Task description:
Collect from the data below each line with "username".

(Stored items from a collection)
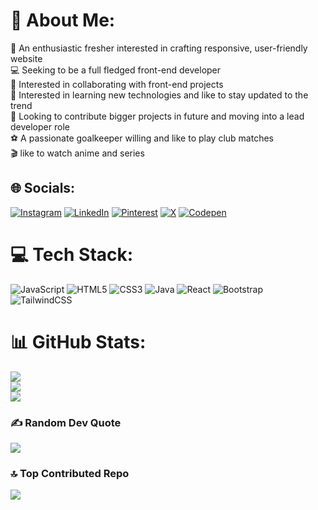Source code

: # 💫 About Me:
🔭 An enthusiastic fresher interested in crafting responsive, user-friendly website<br>💻 Seeking to be a full fledged front-end developer<br>🤝 Interested in collaborating with front-end projects<br>🔬 Interested in learning new technologies and like to stay updated to the trend<br>🎯 Looking to contribute bigger projects in future and moving into a lead developer role<br>⚽ A passionate goalkeeper willing and like to play club matches<br>🎬 like to watch anime and series


## 🌐 Socials:
[![Instagram](https://img.shields.io/badge/Instagram-%23E4405F.svg?logo=Instagram&logoColor=white)](https://instagram.com/nareshmohan0023) [![LinkedIn](https://img.shields.io/badge/LinkedIn-%230077B5.svg?logo=linkedin&logoColor=white)](https://linkedin.com/in/naresh-m-52369a290) [![Pinterest](https://img.shields.io/badge/Pinterest-%23E60023.svg?logo=Pinterest&logoColor=white)](https://pinterest.com/nareshmohan0023) [![X](https://img.shields.io/badge/X-black.svg?logo=X&logoColor=white)](https://x.com/@Spidey05407691) [![Codepen](https://img.shields.io/badge/Codepen-000000?style=for-the-badge&logo=codepen&logoColor=white)](https://codepen.io/@IRTT-NARESH-M) 

# 💻 Tech Stack:
![JavaScript](https://img.shields.io/badge/javascript-%23323330.svg?style=for-the-badge&logo=javascript&logoColor=%23F7DF1E) ![HTML5](https://img.shields.io/badge/html5-%23E34F26.svg?style=for-the-badge&logo=html5&logoColor=white) ![CSS3](https://img.shields.io/badge/css3-%231572B6.svg?style=for-the-badge&logo=css3&logoColor=white) ![Java](https://img.shields.io/badge/java-%23ED8B00.svg?style=for-the-badge&logo=openjdk&logoColor=white) ![React](https://img.shields.io/badge/react-%2320232a.svg?style=for-the-badge&logo=react&logoColor=%2361DAFB) ![Bootstrap](https://img.shields.io/badge/bootstrap-%238511FA.svg?style=for-the-badge&logo=bootstrap&logoColor=white) ![TailwindCSS](https://img.shields.io/badge/tailwindcss-%2338B2AC.svg?style=for-the-badge&logo=tailwind-css&logoColor=white)
# 📊 GitHub Stats:
![](https://github-readme-stats.vercel.app/api?username=Nareshmohan0023&theme=dark&hide_border=false&include_all_commits=false&count_private=false)<br/>
![](https://github-readme-streak-stats.herokuapp.com/?user=Nareshmohan0023&theme=dark&hide_border=false)<br/>
![](https://github-readme-stats.vercel.app/api/top-langs/?username=Nareshmohan0023&theme=dark&hide_border=false&include_all_commits=false&count_private=false&layout=compact)

### ✍️ Random Dev Quote
![](https://quotes-github-readme.vercel.app/api?type=horizontal&theme=radical)

### 🔝 Top Contributed Repo
![](https://github-contributor-stats.vercel.app/api?username=Nareshmohan0023&limit=5&theme=dark&combine_all_yearly_contributions=true)

<!-- Proudly created with GPRM ( https://gprm.itsvg.in ) -->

Result below:
![](https://github-readme-stats.vercel.app/api?username=Nareshmohan0023&theme=dark&hide_border=false&include_all_commits=false&count_private=false)<br/>
![](https://github-readme-stats.vercel.app/api/top-langs/?username=Nareshmohan0023&theme=dark&hide_border=false&include_all_commits=false&count_private=false&layout=compact)
![](https://github-contributor-stats.vercel.app/api?username=Nareshmohan0023&limit=5&theme=dark&combine_all_yearly_contributions=true)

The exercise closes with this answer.